The Beehive is an ancient symbol used by Romans, Egyptians, Greeks, and countless other civilizations and organizations since early human history.  It has been used by our fraternity from time immemorial but has progressively fallen out of use since “the Union,” in 1813, which created the United Grand Lodge of England.  In a Masonic context, it is typically depicted in its early form: a conical-shaped structure placed on a stand or box, with seven bees flying around it.  Seven bees, because that is the number of Brothers required to open a “perfect” lodge of Entered Apprentice Masons.

The Beehive serves to remind us that, “… we are born into the world [as] rational and intelligent beings, so ought we also be industrious ones, and not stand idly by or gaze with listless indifference on even the meanest of our fellow creatures in a state of distress if it is in our power to help them without detriment to ourselves or our connections…” (according to the ritual of Royal Cumberland Lodge; 18th century).  It is symbolic of industry, order, and duty – to ourselves, our Brothers, the Fraternity, and society.  The implication is that if bees are born into this world with inherent knowledge of their responsibility to contribute to the collective good, there is an expectation that we would recognize a similar responsibility to our own “hive,” or our lodge.

Maewyn Succat

Each year since the early 17th century, millions of people in Ireland and beyond take a day to remember Maewyn Succat, foremost patron saint of Ireland, otherwise known as “Saint Patrick.”  According to record (such as it is), Succat, born in Britain sometime during the middle-fifth century, was captured in his early youth and taken to Ireland where he became a slave.  He converted to Christianity, eventually escaped to mainland Europe, and found refuge at Marmoutier Abbey in France, where he committed himself to the Christian conversion of Irish pagans.   After a long life proselytizing the faith in Ireland, he eventually passed on March 17th, 461 A.D.  Interestingly, he was “venerated” but was never actually “canonized” (made a true “Saint”) by a recognized religion, despite his works being celebrated in the Roman Catholic, Old Catholic, Anglican, Lutheran, and Eastern Orthodox Churches.
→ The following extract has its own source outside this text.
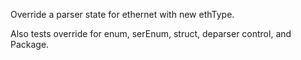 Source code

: Override a parser state for ethernet with new ethType.

Also tests override for enum, serEnum, struct, deparser control, and Package.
Almost 1300 years later, during the French and Indian War, a young Colonel took note of the low morale among his predominantly Irish troops and decided to give them some much-needed rest.  Given so many of his troops were Irish, he declared March 17th a general holiday.  Nearly twenty years later, this Colonel, now a General in the Continental Army, observed the same condition among his men and made a similar declaration – it was their first day off in over two years.
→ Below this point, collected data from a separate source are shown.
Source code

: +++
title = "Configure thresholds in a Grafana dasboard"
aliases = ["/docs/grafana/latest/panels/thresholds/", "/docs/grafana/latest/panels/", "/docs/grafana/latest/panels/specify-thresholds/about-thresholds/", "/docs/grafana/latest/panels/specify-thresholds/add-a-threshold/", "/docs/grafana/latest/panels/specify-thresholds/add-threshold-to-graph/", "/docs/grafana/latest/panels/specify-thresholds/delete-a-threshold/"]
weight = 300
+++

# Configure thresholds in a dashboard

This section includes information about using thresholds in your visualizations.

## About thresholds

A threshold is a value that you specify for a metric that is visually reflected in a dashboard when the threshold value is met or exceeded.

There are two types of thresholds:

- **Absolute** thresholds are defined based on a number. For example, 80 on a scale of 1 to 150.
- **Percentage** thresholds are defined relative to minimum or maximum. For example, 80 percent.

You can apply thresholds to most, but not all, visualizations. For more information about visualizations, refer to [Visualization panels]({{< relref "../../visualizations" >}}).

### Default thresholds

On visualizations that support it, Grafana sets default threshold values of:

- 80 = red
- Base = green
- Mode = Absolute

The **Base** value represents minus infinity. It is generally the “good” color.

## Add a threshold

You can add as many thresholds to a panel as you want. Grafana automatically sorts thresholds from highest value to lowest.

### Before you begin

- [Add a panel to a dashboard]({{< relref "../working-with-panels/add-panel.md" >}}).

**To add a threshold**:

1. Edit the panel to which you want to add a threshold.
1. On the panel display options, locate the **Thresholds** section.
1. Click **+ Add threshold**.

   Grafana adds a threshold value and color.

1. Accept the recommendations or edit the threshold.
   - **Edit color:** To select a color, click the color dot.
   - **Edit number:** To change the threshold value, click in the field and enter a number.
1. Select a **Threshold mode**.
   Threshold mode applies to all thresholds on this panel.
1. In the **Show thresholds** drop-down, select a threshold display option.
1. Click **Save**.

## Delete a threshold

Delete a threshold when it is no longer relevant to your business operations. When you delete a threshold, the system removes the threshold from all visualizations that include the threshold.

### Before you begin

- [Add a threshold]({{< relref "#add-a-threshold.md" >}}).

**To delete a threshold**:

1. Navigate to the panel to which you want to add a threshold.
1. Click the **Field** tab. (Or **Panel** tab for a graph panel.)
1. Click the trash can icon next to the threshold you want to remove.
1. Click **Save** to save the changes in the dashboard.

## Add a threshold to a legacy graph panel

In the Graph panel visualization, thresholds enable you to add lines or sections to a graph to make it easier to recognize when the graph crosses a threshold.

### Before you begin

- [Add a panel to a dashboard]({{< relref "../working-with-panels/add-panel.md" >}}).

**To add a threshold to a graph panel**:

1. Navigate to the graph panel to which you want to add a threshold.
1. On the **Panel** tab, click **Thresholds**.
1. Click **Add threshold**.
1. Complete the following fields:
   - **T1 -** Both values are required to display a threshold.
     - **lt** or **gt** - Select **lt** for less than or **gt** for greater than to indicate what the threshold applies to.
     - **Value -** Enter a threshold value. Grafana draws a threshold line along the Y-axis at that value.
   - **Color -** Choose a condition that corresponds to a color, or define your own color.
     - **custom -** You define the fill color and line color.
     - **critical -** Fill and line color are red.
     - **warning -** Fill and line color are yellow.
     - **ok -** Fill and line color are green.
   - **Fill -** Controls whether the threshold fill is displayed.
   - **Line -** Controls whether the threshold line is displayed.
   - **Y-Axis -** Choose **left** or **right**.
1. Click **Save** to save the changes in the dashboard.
Perhaps the Irish diaspora can thank St. Patrick for their salvation, but we can thank our Brother, General George Washington, for providing Americans the opportunity to enjoy green beer!

Brotherly Love

“By the exercise of Brotherly Love, we are taught to regard the whole human race as one family – the high, the low, the rich, the poor – who, as created by one Almighty Parent, and inhabiting the same planet, should aid, support, and protect one another. On this principle, Masonry unites men of every country, sect, and opinion, and promotes true friendship among those who might otherwise have remained at a perpetual distance.”

This is what we all hear in lodge and what we are encouraged to practice.  So, we embrace our Brothers in lodge, after meals, and as we hastily make our way into or out of meetings.  Some may loan or giveaway clothes, tools, furniture, money, or simply our talent, to those in need.  The best of us reach out to our friends when we haven’t heard from them in a while, seen them in lodge, or some we will even stop by the Brother’s house to see how they are.  However small, these are all good examples of the tenet being put into action within our Fraternity.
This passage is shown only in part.